Research reveals stimulant use linked to intoxication

Posted on: Monday, 27 October 2014

New research has examined the use of alcohol with stimulants (including ecstasy, methamphetamine and energy drinks), revealing those who consume stimulants have higher blood alcohol concentration levels and engage in longer drinking sessions.

The study of patrons attending night-time venues in Melbourne, Sydney, Geelong, Wollongong and Perth found that those who had consumed stimulants were more likely to engage in a range of risky drinking practices.

Turning Point Research Fellow and lead author of the study, Amy Pennay said stimulant users were found to be behaviourally different to alcohol-only consumers.

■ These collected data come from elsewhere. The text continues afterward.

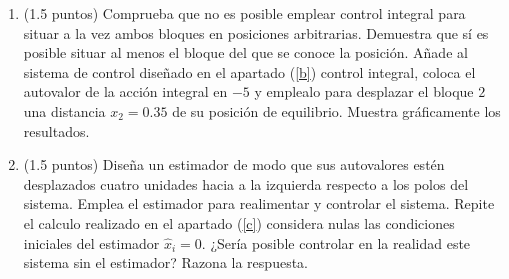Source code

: \documentclass[10pt,a4paper]{article}
\begin{document}
\begin{enumerate}
\begin{enumerate}
\item \label{c} (1.5 puntos) Comprueba que no es posible emplear control integral para situar a la vez ambos bloques en posiciones arbitrarias. Demuestra que sí es posible situar al menos el bloque del que se conoce  la posición. Añade al sistema de control diseñado en el apartado (\ref{b}) control integral, coloca el autovalor de la acción integral en $-5$ y emplealo para desplazar el bloque $2$ una distancia $x_2 = 0.35$ de su posición de equilibrio. Muestra gráficamente los resultados.


\item (1.5 puntos) Diseña un estimador de modo que sus autovalores estén desplazados cuatro unidades hacia a la izquierda respecto a los polos del sistema. Emplea el estimador para realimentar y controlar el sistema. Repite el calculo realizado en el apartado (\ref{c}) considera nulas las condiciones iniciales del estimador $\hat{x}_i=0$. ¿Sería posible controlar en la realidad este sistema sin el estimador? Razona la respuesta.

\end{enumerate}
\end{enumerate}
\end{document}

“We found that those who consumed stimulants engaged in different patterns of drinking to those who only consumed alcohol. Stimulant users were significantly more likely to be male, to have engaged in pre-drinking and to continue drinking after midnight,” Dr Pennay said.

Consumption of energy drinks was also found to affect the types of alcohol consumed.

“Energy drink consumers were significantly more likely to have spent time at nightclubs and consume spirits or shots.”

Dr Pennay said “while it is important to note that stimulant users consumed more alcohol, further analyses revealed the primary predictors of intoxication were pre-drinking, longer drinking sessions and being interviewed after midnight”.

Lead investigator of the study, Associate Prof Peter Miller from Deakin University, also noted the importance of pre-drinking and the length of drinking episode as major predictors of intoxication. He said the findings from this analysis demonstrated the importance again of pre-drinking, as well as simply how long someone has been out and how late at night.

A/Prof Miller also noted the importance of these findings in relation to how long licensed venues trade into the night.

“These findings have substantial policy implications in light of other evidence, showing closing pubs and nightclubs earlier in the night massively reduces alcohol-related harm while costing the community nothing compared to continued late trading, which involves widespread policing and health-related costs to the general public.”

Researchers interviewed patrons over a period of seven months (December 2011 – June 2012) in busy entertainment districts and outside venues with late trading hours.